Looking for ideas on how to match a pattern, Possible or not?

Question

I'm looking for assistance creating a pattern match to ingest emails. The end goal is to recieve an incoming message and extract just the reply message, not all the trailing junk (previous threads, signature, datastamp header, etc...)

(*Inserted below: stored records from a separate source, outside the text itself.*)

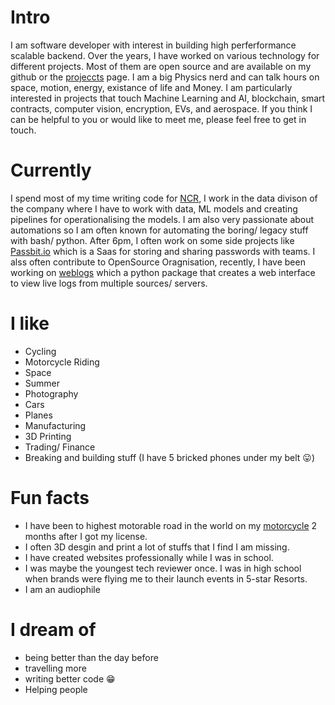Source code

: 
# Intro

I am software developer with interest in building high perferformance scalable backend. Over the years, I have worked on various technology for
different projects. Most of them are open source and are available on my github or the [projeccts]('https://nishantsethi.com/projects/') page. I am a big Physics nerd and can talk hours on
space, motion, energy, existance of life and Money. I am particularly interested in projects that touch Machine Learning and AI, blockchain, smart contracts, computer vision, encryption, EVs, and aerospace. If you think I can be helpful to you or would like to meet me, please feel free to get in touch.

# Currently
I spend most of my time writing code for [NCR](https://ncr.com), I work in the data divison of the company where I have to work with data, ML models and creating pipelines for operationalising the models. I am also very passionate about automations so I am often known for automating the boring/ legacy stuff with bash/ python. After 6pm, I often work on some side projects like [Passbit.io](https://passbit.io) which is a Saas for storing and sharing passwords with teams. I alss often contribute to OpenSource Oragnisation, recently, I have been working on [weblogs](https://pypi.org/project/weblogs/) which a python package that creates a web interface to view live logs from multiple sources/ servers.

# I like

- Cycling
- Motorcycle Riding
- Space
- Summer
- Photography
- Cars
- Planes
- Manufacturing
- 3D Printing
- Trading/ Finance
- Breaking and building stuff (I have 5 bricked phones under my belt 😛)


# Fun facts

- I have been to highest motorable road in the world on my [motorcycle](https://www.tvsmotor.com/tvs-apache/Apache-RTR-180) 2 months after I got my license.
- I often 3D desgin and print a lot of stuffs that I find I am missing.
- I have created websites professionally while I was in school.
- I was maybe the youngest tech reviewer once. I was in high school when brands were flying me to their launch events in 5-star Resorts.
- I am an audiophile

# I dream of

- being better than the day before
- travelling more
- writing better code 😁
- Helping people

Here are the two same formats:

Format 1:

The Message is here, etc etc can span a random # of lines

On Nov 17, 2010, at 4:18 PM, Person Name wrote:

lots of junk down here which we don't want

Format 2:

The Message is here, etc etc can span a random # of lines

On Nov 17, 2010, at 4:18 PM, Site <yadaaaa+adad@sitename.com> wrote:

lots of junk down here which we don't want

Format 3:

The Message is here, etc etc can span a random # of lines

On Fri, Nov 19, 2010 at 1:57 AM, <customerserviceonline@pge.com> wrote:

lots of junk down here which we don't want

For both examples above, I'd like to create a pattern match that finds the first instance of the 2nd line. And then returns only whats above that line. I don't want that delimiter line.

I can't match on the date stamp, but I can match on everything after the comma as that's in my control.

So the idea, Looks for either either of these two static items:

, Site <yadaaaa+adad@sitename.com> wrote:
, Person Name wrote:

And then take everything above that position. What do you think. Is this possible?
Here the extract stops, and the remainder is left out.